ステージ10 運命の人物

 「はああ~。なんとか、すんだな」

 なつみの両親への挨拶をすませ、店に戻った。休憩室に入ってお茶を煎れ、一口飲んだその途端、藍条あいじょう森也しんやの言ったのがその一言であった。

 表情からは一気に力が抜けてだらけきっているし、全身から出る緊張感など欠片もない。なつみの両親の前で見せていた堂々たる態度などどこへやら。まるで映画のなかのヒーローが撮影を終えた途端、平凡以下の民間人に戻ったときのような姿だった。

 いや、実際、その通りなのだ。森也しんやにしてみればなつみの両親の前で見せていた姿こそが営業用の演技だったのだから。

 「そんなに、うちの両親と会うのがいやだったの?」

 その落差のあまりの大きさにさすがに気になったのだろう。なつみが心配半分、不満半分といった様子で尋ねた。

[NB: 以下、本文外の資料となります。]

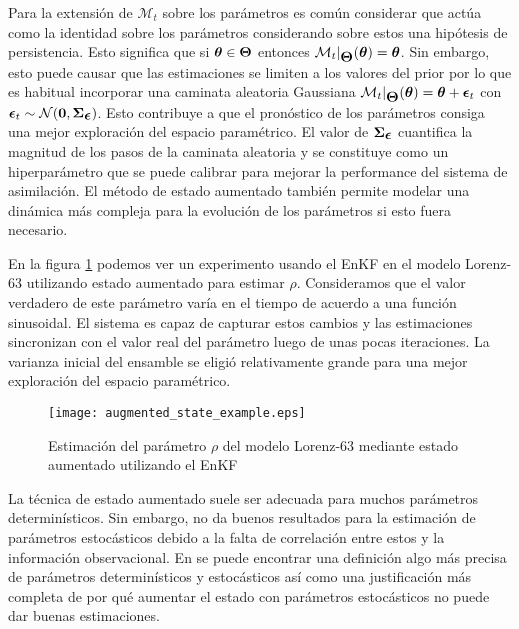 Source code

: Para la extensión de $\mathcal{M}_t$ sobre los parámetros es común considerar que actúa como la identidad sobre los parámetros considerando sobre estos una hipótesis de persistencia. Esto significa que si $\mbox{\boldmath$ \theta $} \in \mbox{\boldmath$ \Theta $}$ entonces $\mathcal{M}_t |_{\mbox{\boldmath$ \Theta $}} (\mbox{\boldmath$ \theta $}) = \mbox{\boldmath$ \theta $}$. Sin embargo, esto puede causar que las estimaciones se limiten a los valores del prior por lo que es habitual incorporar una caminata aleatoria Gaussiana $\mathcal{M}_t |_{\mbox{\boldmath$ \Theta $}} (\mbox{\boldmath$ \theta $}) = \mbox{\boldmath$ \theta $} + \mbox{\boldmath$ \epsilon $}_t$ con $\mbox{\boldmath$ \epsilon $}_t \sim \mathcal{N}(\mathbf{0}, \mbox{\boldmath$ \Sigma $}_{\mbox{\boldmath$ \epsilon $}})$. Esto contribuye a que el pronóstico de los parámetros consiga una mejor exploración del espacio paramétrico. El valor de $\mbox{\boldmath$ \Sigma $}_{\mbox{\boldmath$ \epsilon $}}$ cuantifica la magnitud de los pasos de la caminata aleatoria y se constituye como un hiperparámetro que se puede calibrar para mejorar la performance del sistema de asimilación. El método de estado aumentado también permite modelar una dinámica más compleja para la evolución de los parámetros si esto fuera necesario.

En la figura \ref{fig:augmented_state_example} podemos ver un experimento usando el EnKF en el modelo Lorenz-63 utilizando estado aumentado para estimar $\rho$. Consideramos que el valor verdadero de este parámetro varía en el tiempo de acuerdo a una función sinusoidal. El sistema es capaz de capturar estos cambios y las estimaciones sincronizan con el valor real del parámetro luego de unas pocas iteraciones. La varianza inicial del ensamble se eligió relativamente grande para una mejor exploración del espacio paramétrico.

\begin{figure}[h]
    \centering
    \texttt{[image: augmented\_state\_example.eps]}
    \caption{Estimación del parámetro $\rho$ del modelo Lorenz-63 mediante estado aumentado utilizando el EnKF}
    \label{fig:augmented_state_example}
\end{figure}

La técnica de estado aumentado suele ser adecuada para muchos parámetros determinísticos. Sin embargo, no da buenos resultados para la estimación de parámetros estocásticos debido a la falta de correlación entre estos y la información observacional. En \cite{Delsole2010} se puede encontrar una definición algo más precisa de parámetros determinísticos y estocásticos así como una justificación más completa de por qué aumentar el estado con parámetros estocásticos no puede dar buenas estimaciones.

 「お前の両親がどうと言うんじゃない。見ず知らずの人間と会うこと自体がプレッシャーなんだ」

 「気にしないであげて。兄さん、生まれつき、人付き合いが苦手なたちだから。実家にいた頃はずっと引きこもりやってたぐらいだし」

 さくらもそう付け加えた。その言葉に――。

 なつみは大きく目を見開いてマジマジと森也しんやを見つめた。

 「そんな風には見えないけど」

 「成長したってことだ。幼稚園の頃は人から意地悪されてもなにも言えず、黙って泣いていることしか出来ない子供だったんだからな」

 「そんなこと、自分で言って情けなくない?」

 「問題ない。そこから這いあがったからこそ、おれは偉大なんだからな」

 「偉大って……それこそ、自分で言うことじゃないと思うけど」

 「事実だからな。事実を言うのに遠慮する必要などない」

 なつみはさくらを見た。

 さくらは肩をすくめて答えた。

 「こういう人だから」

 なつみがそう言われてなにも言わずにうなずいたのは、かのなりになんとなく納得したからだろう。

 ――こういうやつだ。

 そう思うしかない藍条あいじょう森也しんやなのだった。

 「ともかくだ」

 森也しんやが言った。

 「保護者への挨拶はすませたし、許可も取った。これでお前は正式に富士ふじ幕府ばくふのメンバーだ。富士ふじ幕府ばくふとして最大限のサポートはする。その代償として、お前には相応の成果を求める」

 そう語る森也しんやには日頃見せている『プロとして厳しさ』が戻っていた。その厳しさを受けてなつみも表情を引き締めてうなずいた。その姿には森也しんやに勝るとも劣らない厳しさが満ちている。

 森也しんやがプロならなつみもプロ。

 もちろん、実際にダンスで稼いだことがあるわけではない。それでも、心構えにかけてはすでにプロ。参加してきたコンクールも数知れず。体験してきた修羅場の数は森也しんやなど足元にも及ばない。森也しんや以上の厳しさをもっているのも当然だった。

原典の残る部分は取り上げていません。